If you're curious, this is where we were at this point last year.

Targets and Catches 2011
Player Targets Catches Yards TD Catches/Targets Yards per target Yards per catch
B.J. Cunningham 39 29 428 1 74.36% 11.0 14.8
Keshawn Martin 19 14 132 0 73.68% 6.9 9.4
Dion Sims 17 9 80 3 52.94% 4.7 8.9
Keith Nichol 14 7 117 0 50.00% 8.4 16.7
Larry Caper 9 8 77 1 88.89% 8.6 9.6
Le'Veon Bell 8 6 40 0 75.00% 5.0 6.7
Tony Lippett 7 4 44 0 57.14% 6.3 11.0
Brian Linthicum 6 4 24 0 66.67% 4.0 6.0
Brad Sontag 5 5 41 0 100.00% 8.2 8.2
Keith Mumphery 4 2 39 0 50.00% 9.8 19.5
Edwin Baker 4 4 43 0 100.00% 10.8 10.8
Todd Anderson 2 2 23 0 100.00% 11.5 11.5
Chris D. Rucker 1 0 0 0 0.00% 0.0 0.0
Derek Hoebing 1 0 0 0 0.00% 0.0 0.0
N/A 1 0 0 0 0.00% 0.0 0.0
Drew Stevens 1 0 0 0 0.00% 0.0 0.0
Garrett Celek 1 1 8 0 100.00% 8.0 8.0
Total 139 95 1096 5 68.35% 7.9 11.5
Total/4 34.75 23.75 274 1.25 N/A N/A N/A

Drops and room for improvement

I'm not sure what the exact number of drops is so far, I've not really been able to find a source keeping track over the full season. I do know that we've had at least 13 in the last two games, and with a couple coming to mind from the first two games, I'm going to conservatively set the Spartan's season total at 16. If someone can get my better numbers, I can rerun these calculations.

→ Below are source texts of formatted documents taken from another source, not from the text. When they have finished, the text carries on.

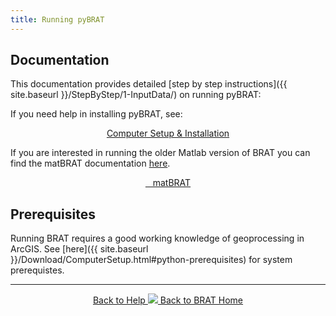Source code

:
 ```yaml
---
title: Running pyBRAT
---
```

## Documentation

This documentation provides detailed [step by step instructions]({{ site.baseurl }}/StepByStep/1-InputData/) on running pyBRAT:

If you need help in installing pyBRAT, see:

<div align="center">
	<a class="hollow button" href="{{ site.baseurl }}/Download/ComputerSetup"><i class="fa fa-puzzle-piece"></i> Computer Setup & Installation </a>
</div>

If you are interested in running the older Matlab version of BRAT you can find the matBRAT documentation [here](https://riverscapes.github.io/matBRAT/).

<div align="center">
	<a class="hollow button" href="https://github.com/Riverscapes/matBRAT"> <i class="fa fa-github"></i>&nbsp;&nbsp; matBRAT  </a>
</div>

## Prerequisites

Running BRAT requires a good working knowledge of geoprocessing in ArcGIS.  See [here]({{ site.baseurl }}/Download/ComputerSetup.html#python-prerequisites) for system prerequistes. 

------
<div align="center">
	<a class="hollow button" href="{{ site.baseurl }}/Documentation"><i class="fa fa-info-circle"></i> Back to Help </a>
	<a class="hollow button" href="{{ site.baseurl }}/"><img src="{{ site.baseurl }}/assets/images/favicons/favicon-16x16.png">  Back to BRAT Home </a>  
</div>




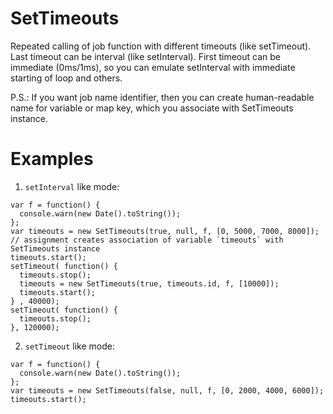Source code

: # SetTimeouts
Repeated calling of job function with different timeouts (like setTimeout). Last timeout can be interval (like setInterval). First timeout can be immediate (0ms/1ms), so you can emulate setInterval with immediate starting of loop and others.

P.S.: If you want job name identifier, then you can create human-readable name for variable or map key, which you associate with SetTimeouts instance.

# Examples

1) `setInterval` like mode:

```
var f = function() {
  console.warn(new Date().toString());
};
var timeouts = new SetTimeouts(true, null, f, [0, 5000, 7000, 8000]); // assignment creates association of variable `timeouts` with SetTimeouts instance
timeouts.start();
setTimeout( function() {
  timeouts.stop();
  timeouts = new SetTimeouts(true, timeouts.id, f, [10000]);
  timeouts.start();
} , 40000);
setTimeout( function() {
  timeouts.stop();
}, 120000);
```

2) `setTimeout` like mode:

```
var f = function() {
  console.warn(new Date().toString());
};
var timeouts = new SetTimeouts(false, null, f, [0, 2000, 4000, 6000]);
timeouts.start();
```
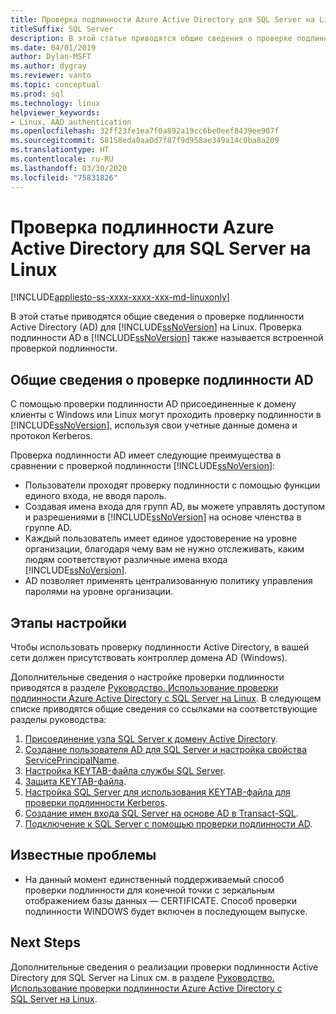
 ```yaml
---
title: Проверка подлинности Azure Active Directory для SQL Server на Linux
titleSuffix: SQL Server
description: В этой статье приводятся общие сведения о проверке подлинности Active Directory для SQL Server на Linux.
ms.date: 04/01/2019
author: Dylan-MSFT
ms.author: dygray
ms.reviewer: vanto
ms.topic: conceptual
ms.prod: sql
ms.technology: linux
helpviewer_keywords:
- Linux, AAD authentication
ms.openlocfilehash: 32ff23fe1ea7f0a892a19cc6be0eef8439ee907f
ms.sourcegitcommit: 58158eda0aa0d7f87f9d958ae349a14c0ba8a209
ms.translationtype: HT
ms.contentlocale: ru-RU
ms.lasthandoff: 03/30/2020
ms.locfileid: "75831826"
---
```

# <a name="active-directory-authentication-for-sql-server-on-linux"></a>Проверка подлинности Azure Active Directory для SQL Server на Linux

[!INCLUDE[appliesto-ss-xxxx-xxxx-xxx-md-linuxonly](../includes/appliesto-ss-xxxx-xxxx-xxx-md-linuxonly.md)]

В этой статье приводятся общие сведения о проверке подлинности Active Directory (AD) для [!INCLUDE[ssNoVersion](../includes/ssnoversion-md.md)] на Linux. Проверка подлинности AD в [!INCLUDE[ssNoVersion](../includes/ssnoversion-md.md)] также называется встроенной проверкой подлинности.

## <a name="ad-authentication-overview"></a>Общие сведения о проверке подлинности AD

С помощью проверки подлинности AD присоединенные к домену клиенты с Windows или Linux могут проходить проверку подлинности в [!INCLUDE[ssNoVersion](../includes/ssnoversion-md.md)], используя свои учетные данные домена и протокол Kerberos.

Проверка подлинности AD имеет следующие преимущества в сравнении с проверкой подлинности [!INCLUDE[ssNoVersion](../includes/ssnoversion-md.md)]:

- Пользователи проходят проверку подлинности с помощью функции единого входа, не вводя пароль.
- Создавая имена входа для групп AD, вы можете управлять доступом и разрешениями в [!INCLUDE[ssNoVersion](../includes/ssnoversion-md.md)] на основе членства в группе AD.  
- Каждый пользователь имеет единое удостоверение на уровне организации, благодаря чему вам не нужно отслеживать, каким людям соответствуют различные имена входа [!INCLUDE[ssNoVersion](../includes/ssnoversion-md.md)].   
- AD позволяет применять централизованную политику управления паролями на уровне организации.

## <a name="configuration-steps"></a>Этапы настройки

Чтобы использовать проверку подлинности Active Directory, в вашей сети должен присутствовать контроллер домена AD (Windows).

Дополнительные сведения о настройке проверки подлинности приводятся в разделе [Руководство. Использование проверки подлинности Azure Active Directory с SQL Server на Linux](sql-server-linux-active-directory-authentication.md). В следующем списке приводятся общие сведения со ссылками на соответствующие разделы руководства:

1. [Присоединение узла SQL Server к домену Active Directory](sql-server-linux-active-directory-join-domain.md).
1. [Создание пользователя AD для SQL Server и настройка свойства ServicePrincipalName](sql-server-linux-active-directory-authentication.md#createuser).
1. [Настройка KEYTAB-файла службы SQL Server](sql-server-linux-active-directory-authentication.md#configurekeytab).
1. [Защита KEYTAB-файла](sql-server-linux-active-directory-authentication.md#configurekeytab).
1. [Настройка SQL Server для использования KEYTAB-файла для проверки подлинности Kerberos](sql-server-linux-active-directory-authentication.md#configurekeytab).
1. [Создание имен входа SQL Server на основе AD в Transact-SQL](sql-server-linux-active-directory-authentication.md#createsqllogins).
1. [Подключение к SQL Server с помощью проверки подлинности AD](sql-server-linux-active-directory-authentication.md#connect).

## <a name="known-issues"></a>Известные проблемы

- На данный момент единственный поддерживаемый способ проверки подлинности для конечной точки с зеркальным отображением базы данных — CERTIFICATE. Способ проверки подлинности WINDOWS будет включен в последующем выпуске.

## <a name="next-steps"></a>Next Steps

Дополнительные сведения о реализации проверки подлинности Active Directory для SQL Server на Linux см. в разделе [Руководство. Использование проверки подлинности Azure Active Directory с SQL Server на Linux](sql-server-linux-active-directory-authentication.md).
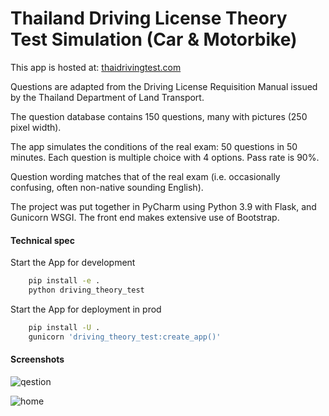 # Thailand Driving License Theory Test Simulation (Car & Motorbike)

This app is hosted at: [thaidrivingtest.com](https://thaidrivingtest.com/)

Questions are adapted from the Driving License Requisition Manual issued by the Thailand Department of Land Transport.

The question database contains 150 questions, many with pictures (250 pixel width).

The app simulates the conditions of the real exam: 50 questions in 50 minutes. Each question is multiple choice with 4 options. Pass rate is 90%.

Question wording matches that of the real exam (i.e. occasionally confusing, often non-native sounding English).

The project was put together in PyCharm using Python 3.9 with Flask, and Gunicorn WSGI. The front end makes extensive use of Bootstrap.

#### Technical spec

Start the App for development

```bash
    pip install -e .
    python driving_theory_test
```

Start the App for deployment in prod

```bash
    pip install -U .
    gunicorn 'driving_theory_test:create_app()'
```

#### Screenshots

![qestion](https://github.com/lostintime101/driving_theory_test/assets/92709487/fec45cee-4f96-42dc-b45a-c8b10f2ed365)

![home](https://github.com/user-attachments/assets/203fa4c1-6ae0-47cd-be90-3e87174368f1)
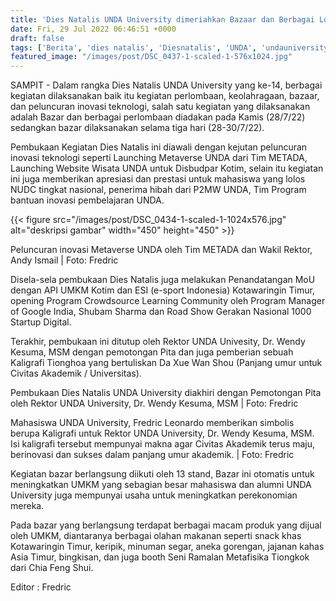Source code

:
 ```yaml
---
title: 'Dies Natalis UNDA University dimeriahkan Bazaar dan Berbagai Lomba'
date: Fri, 29 Jul 2022 06:46:51 +0000
draft: false
tags: ['Berita', 'dies natalis', 'Diesnatalis', 'UNDA', 'undauniversity']
featured_image: "/images/post/DSC_0437-1-scaled-1-576x1024.jpg"
---
```


SAMPIT - Dalam rangka Dies Natalis UNDA University yang ke-14, berbagai kegiatan dilaksanakan baik itu kegiatan perlombaan, keolahragaan, bazaar, dan peluncuran inovasi teknologi, salah satu kegiatan yang dilaksanakan adalah Bazar dan berbagai perlombaan diadakan pada Kamis (28/7/22) sedangkan bazar dilaksanakan selama tiga hari (28-30/7/22).

Pembukaan Kegiatan Dies Natalis ini diawali dengan kejutan peluncuran inovasi teknologi seperti Launching Metaverse UNDA dari Tim METADA, Launching Website Wisata UNDA untuk Disbudpar Kotim, selain itu kegiatan ini juga memberikan apresiasi dan prestasi untuk mahasiswa yang lolos NUDC tingkat nasional, penerima hibah dari P2MW UNDA, Tim Program bantuan inovasi pembelajaran UNDA.

{{< figure src="/images/post/DSC_0434-1-scaled-1-1024x576.jpg" alt="deskripsi gambar" width="450" height="450" >}}

Peluncuran inovasi Metaverse UNDA oleh Tim METADA dan Wakil Rektor, Andy Ismail | Foto: Fredric

Disela-sela pembukaan Dies Natalis juga melakukan Penandatangan MoU dengan API UMKM Kotim dan ESI (e-sport Indonesia) Kotawaringin Timur, opening Program Crowdsource Learning Community oleh Program Manager of Google India, Shubam Sharma dan Road Show Gerakan Nasional 1000 Startup Digital.

Terakhir, pembukaan ini ditutup oleh Rektor UNDA Univesity, Dr. Wendy Kesuma, MSM dengan pemotongan Pita dan juga pemberian sebuah Kaligrafi Tionghoa yang bertuliskan Da Xue Wan Shou (Panjang umur untuk Civitas Akademik / Universitas).

Pembukaan Dies Natalis UNDA University diakhiri dengan Pemotongan Pita oleh Rektor UNDA University, Dr. Wendy Kesuma, MSM | Foto: Fredric

Mahasiswa UNDA University, Fredric Leonardo memberikan simbolis berupa Kaligrafi untuk Rektor UNDA University, Dr. Wendy Kesuma, MSM. Isi kaligrafi tersebut mempunyai makna agar Civitas Akademik terus maju, berinovasi dan sukses dalam panjang umur akademik. | Foto: Fredric

Kegiatan bazar berlangsung diikuti oleh 13 stand, Bazar ini otomatis untuk meningkatkan UMKM yang sebagian besar mahasiswa dan alumni UNDA University juga mempunyai usaha untuk meningkatkan perekonomian mereka.

Pada bazar yang berlangsung terdapat berbagai macam produk yang dijual oleh UMKM, diantaranya berbagai olahan makanan seperti snack khas Kotawaringin Timur, keripik, minuman segar, aneka gorengan, jajanan kahas Asia Timur, bingkisan, dan juga booth Seni Ramalan Metafisika Tiongkok dari Chia Feng Shui.

Editor : Fredric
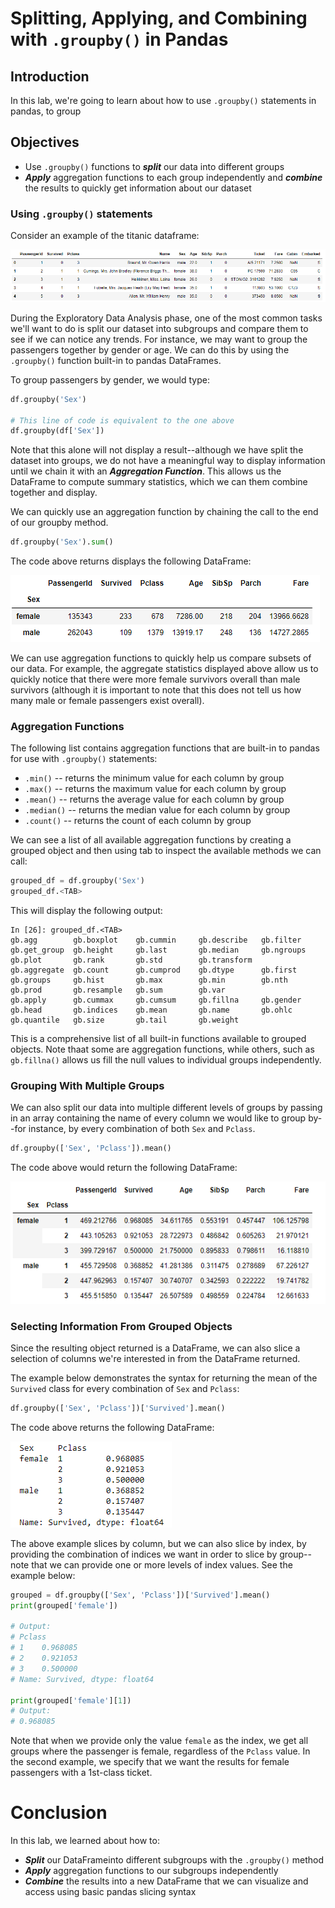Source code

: 
# Splitting, Applying, and Combining with `.groupby()` in Pandas

## Introduction

In this lab, we're going to learn about how to use `.groupby()` statements in pandas, to group 

## Objectives

* Use `.groupby()` functions to **_split_** our data into different groups
* **_Apply_** aggregation functions to each group independently and **_combine_** the results to quickly get information about our dataset

### Using `.groupby()` statements

Consider an example of the titanic dataframe:

<img src='titanic_1.png'>

During the Exploratory Data Analysis phase, one of the most common tasks we'll want to do is split our dataset into subgroups and compare them to see if we can notice any trends.  For instance, we may want to group the passengers together by gender or age. We can do this by using the `.groupby()` function built-in to pandas DataFrames. 

To group passengers by gender, we would type:

```python
df.groupby('Sex')

# This line of code is equivalent to the one above
df.groupby(df['Sex'])
```

Note that this alone will not display a result--although we have split the dataset into groups, we do not have a meaningful way to display information until we chain it with an **_Aggregation Function_**.  This allows us the DataFrame to compute summary statistics, which we can them combine together and display. 

We can quickly use an aggregation function by chaining the call to the end of our groupby method.

```python
df.groupby('Sex').sum()
```


The code above returns displays the following DataFrame:

<img src='titanic_2.png'>

We can use aggregation functions to quickly help us compare subsets of our data.  For example, the aggregate statistics displayed above allow us to quickly notice that there were more female survivors overall than male survivors (although it is important to note that this does not tell us how many male or female passengers exist overall).

### Aggregation Functions


The following list contains aggregation functions that are built-in to pandas for use with `.groupby()` statements:

* `.min()` -- returns the minimum value for each column by group
* `.max()` -- returns the maximum value for each column by group
* `.mean()` -- returns the average value for each column by group
* `.median()` -- returns the median value for each column by group
* `.count()` -- returns the count of each column by group


We can see a list of all available aggregation functions by creating a grouped object and then using tab to inspect the available methods we can call:

```python
grouped_df = df.groupby('Sex')
grouped_df.<TAB>
```

This will display the following output:

```
In [26]: grouped_df.<TAB>
gb.agg        gb.boxplot    gb.cummin     gb.describe   gb.filter     gb.get_group  gb.height     gb.last       gb.median     gb.ngroups    gb.plot       gb.rank       gb.std        gb.transform
gb.aggregate  gb.count      gb.cumprod    gb.dtype      gb.first      gb.groups     gb.hist       gb.max        gb.min        gb.nth        gb.prod       gb.resample   gb.sum        gb.var
gb.apply      gb.cummax     gb.cumsum     gb.fillna     gb.gender     gb.head       gb.indices    gb.mean       gb.name       gb.ohlc       gb.quantile   gb.size       gb.tail       gb.weight
```

This is a comprehensive list of all built-in functions available to grouped objects.  Note thaat some are aggregation functions, while others, such as `gb.fillna()` allows us fill the null values to individual groups independently.  

### Grouping With Multiple Groups

We can also split our data into multiple different levels of groups by passing in an array containing the name of every column we would like to group by--for instance, by every combination of both `Sex` and `Pclass`.    

```python
df.groupby(['Sex', 'Pclass']).mean()
```

The code above would return the following DataFrame:

<img src="titanic_3.png">

### Selecting Information From Grouped Objects

Since the resulting object returned is a DataFrame, we can also slice a selection of columns we're interested in from the DataFrame returned. 

The example below demonstrates the syntax for returning the mean of the `Survived` class for every combination of `Sex` and `Pclass`:

```python
df.groupby(['Sex', 'Pclass'])['Survived'].mean()
```

The code above returns the following DataFrame:

<img src='titanic_4.png'>

The above example slices by column, but we can also slice by index, by providing the combination of indices we want in order to slice by group--note that we can provide one or more levels of index values.  See the example below:

```python
grouped = df.groupby(['Sex', 'Pclass'])['Survived'].mean()
print(grouped['female'])

# Output:
# Pclass
# 1    0.968085
# 2    0.921053
# 3    0.500000
# Name: Survived, dtype: float64

print(grouped['female'][1])
# Output:
# 0.968085
```

Note that when we provide only the value `female` as the index, we get all groups where the passenger is female, regardless of the `Pclass` value. In the second example, we specify that we want the results for female passengers with a 1st-class ticket. 

# Conclusion

In this lab, we learned about how to:

* **_Split_** our DataFrameinto different subgroups with the `.groupby()` method
* **_Apply_** aggregation functions to our subgroups independently
* **_Combine_** the results into a new DataFrame that we can visualize and access using basic pandas slicing syntax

But let's go with 16 drops, 4 a game so far. This number is, i think we can agree, abnormal. Even bad college receivers, in heavy passing offenses, probably won't drop 4 a game. Coming into this season, I thought 1 a game was a near certainty, 2 a game was likely, and 3 a game was possible. But 4? Get out of town. And yet, here we are.

Now the question is, do you think MSU will stay averaging four drops a game? I, for one, can't see it. And I think once we see improvement, any improvement at all, the passing game will start to look considerably better. Consider this, if I told you every dropped pass would've gone the average amount of yards per catch this year (not true, they've, to my recollection, been quite a bit further down-field in a majority of cases, but this way is simplest for now), how much would simply catching those passes improve the Spartan passing offense? Take a look:

Extreme drops and a potential return to normality
If... Targets Catches Yards Catch % YPT YPC
0% of drops were catches 149 86 916 57.72% 6.1 10.7
25% of drops were catches 149 90 959 60.40% 6.4 10.7
50% of drops were catches 149 94 1002 63.09% 6.7 10.7
75% of drops were catches 149 98 1044 65.77% 7.0 10.7
100% of drops were catches 149 102 1087 68.46% 7.3 10.7

If MSU was simply dropping 3 passes a game instead of 4, under these conservative guidelines, Maxwell is likely up over 60% completion percentage. If MSU really makes progress and is dropping 1 ball a game instead of 4, Maxwell would be completing almost 10% more of his passes, and averaging almost a full yard more per target.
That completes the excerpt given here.